> [EXERCISE]: Restate the entries below exactly. Images are not part of the copy.

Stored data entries
== Segment start ==
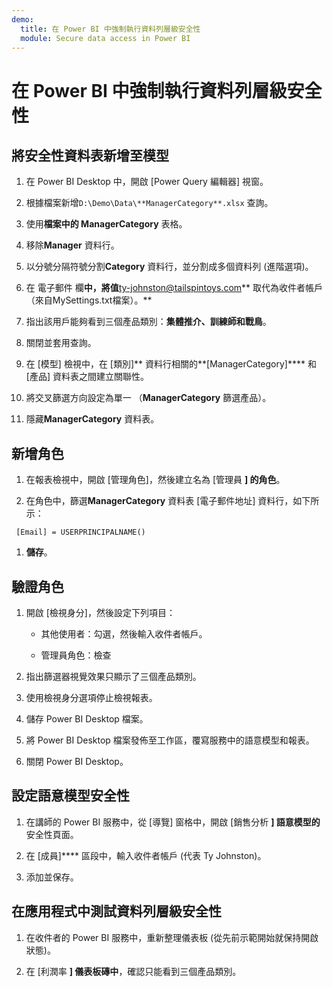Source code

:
 ```yaml
---
demo:
  title: 在 Power BI 中強制執行資料列層級安全性
  module: Secure data access in Power BI
---
```


# 在 Power BI 中強制執行資料列層級安全性

## 將安全性資料表新增至模型

1. 在 Power BI Desktop 中，開啟 [Power Query 編輯器] 視窗。

1. 根據檔案新增`D:\Demo\Data\**ManagerCategory**.xlsx` 查詢。

1. 使用**檔案中的 ManagerCategory** 表格。

1. 移除**Manager** 資料行。

1. 以分號分隔符號分割**Category** 資料行，並分割成多個資料列 (進階選項)。

1. 在 電子郵件 欄**中，將值**<ty-johnston@tailspintoys.com>** 取代為收件者帳戶 （來自MySettings.txt檔案）。**

1. 指出該用戶能夠看到三個產品類別：**集體推介、訓練師和戰鳥**。

1. 關閉並套用查詢。

1. 在 [模型] 檢視中，在 [類別]** 資料行相關的**[ManagerCategory]**** 和 [產品] 資料表之間建立關聯性。

1. 將交叉篩選方向設定為單一 （**ManagerCategory** 篩選產品）。

1. 隱藏**ManagerCategory** 資料表。

## 新增角色

1. 在報表檢視中，開啟 [管理角色]，然後建立名為 [管理員 **] 的角色**。

1. 在角色中，篩選**ManagerCategory** 資料表 [電子郵件地址] 資料行，如下所示：

  ```dax
   [Email] = USERPRINCIPALNAME()
   ```

1. **儲存**。

## 驗證角色

1. 開啟 [檢視身分]，然後設定下列項目：

    - 其他使用者：勾選，然後輸入收件者帳戶。

    - 管理員角色：檢查

1. 指出篩選器視覺效果只顯示了三個產品類別。

1. 使用檢視身分選項停止檢視報表。

1. 儲存 Power BI Desktop 檔案。

1. 將 Power BI Desktop 檔案發佈至工作區，覆寫服務中的語意模型和報表。

1. 關閉 Power BI Desktop。

## 設定語意模型安全性

1. 在講師的 Power BI 服務中，從 [導覽] 窗格中，開啟 [銷售分析 **] 語意模型的**安全性頁面。

1. 在 [成員]**** 區段中，輸入收件者帳戶 (代表 Ty Johnston)。

1. 添加並保存。

## 在應用程式中測試資料列層級安全性

1. 在收件者的 Power BI 服務中，重新整理儀表板 (從先前示範開始就保持開啟狀態)。

1. 在 [利潤率 **] 儀表板磚中**，確認只能看到三個產品類別。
== Segment end ==
> [REPLY TO THE TASK]:
Source code

:
 ```yaml
---
demo:
  title: 在 Power BI 中強制執行資料列層級安全性
  module: Secure data access in Power BI
---
```


# 在 Power BI 中強制執行資料列層級安全性

## 將安全性資料表新增至模型

1. 在 Power BI Desktop 中，開啟 [Power Query 編輯器] 視窗。

1. 根據檔案新增`D:\Demo\Data\**ManagerCategory**.xlsx` 查詢。

1. 使用**檔案中的 ManagerCategory** 表格。

1. 移除**Manager** 資料行。

1. 以分號分隔符號分割**Category** 資料行，並分割成多個資料列 (進階選項)。

1. 在 電子郵件 欄**中，將值**<ty-johnston@tailspintoys.com>** 取代為收件者帳戶 （來自MySettings.txt檔案）。**

1. 指出該用戶能夠看到三個產品類別：**集體推介、訓練師和戰鳥**。

1. 關閉並套用查詢。

1. 在 [模型] 檢視中，在 [類別]** 資料行相關的**[ManagerCategory]**** 和 [產品] 資料表之間建立關聯性。

1. 將交叉篩選方向設定為單一 （**ManagerCategory** 篩選產品）。

1. 隱藏**ManagerCategory** 資料表。

## 新增角色

1. 在報表檢視中，開啟 [管理角色]，然後建立名為 [管理員 **] 的角色**。

1. 在角色中，篩選**ManagerCategory** 資料表 [電子郵件地址] 資料行，如下所示：

  ```dax
   [Email] = USERPRINCIPALNAME()
   ```

1. **儲存**。

## 驗證角色

1. 開啟 [檢視身分]，然後設定下列項目：

    - 其他使用者：勾選，然後輸入收件者帳戶。

    - 管理員角色：檢查

1. 指出篩選器視覺效果只顯示了三個產品類別。

1. 使用檢視身分選項停止檢視報表。

1. 儲存 Power BI Desktop 檔案。

1. 將 Power BI Desktop 檔案發佈至工作區，覆寫服務中的語意模型和報表。

1. 關閉 Power BI Desktop。

## 設定語意模型安全性

1. 在講師的 Power BI 服務中，從 [導覽] 窗格中，開啟 [銷售分析 **] 語意模型的**安全性頁面。

1. 在 [成員]**** 區段中，輸入收件者帳戶 (代表 Ty Johnston)。

1. 添加並保存。

## 在應用程式中測試資料列層級安全性

1. 在收件者的 Power BI 服務中，重新整理儀表板 (從先前示範開始就保持開啟狀態)。

1. 在 [利潤率 **] 儀表板磚中**，確認只能看到三個產品類別。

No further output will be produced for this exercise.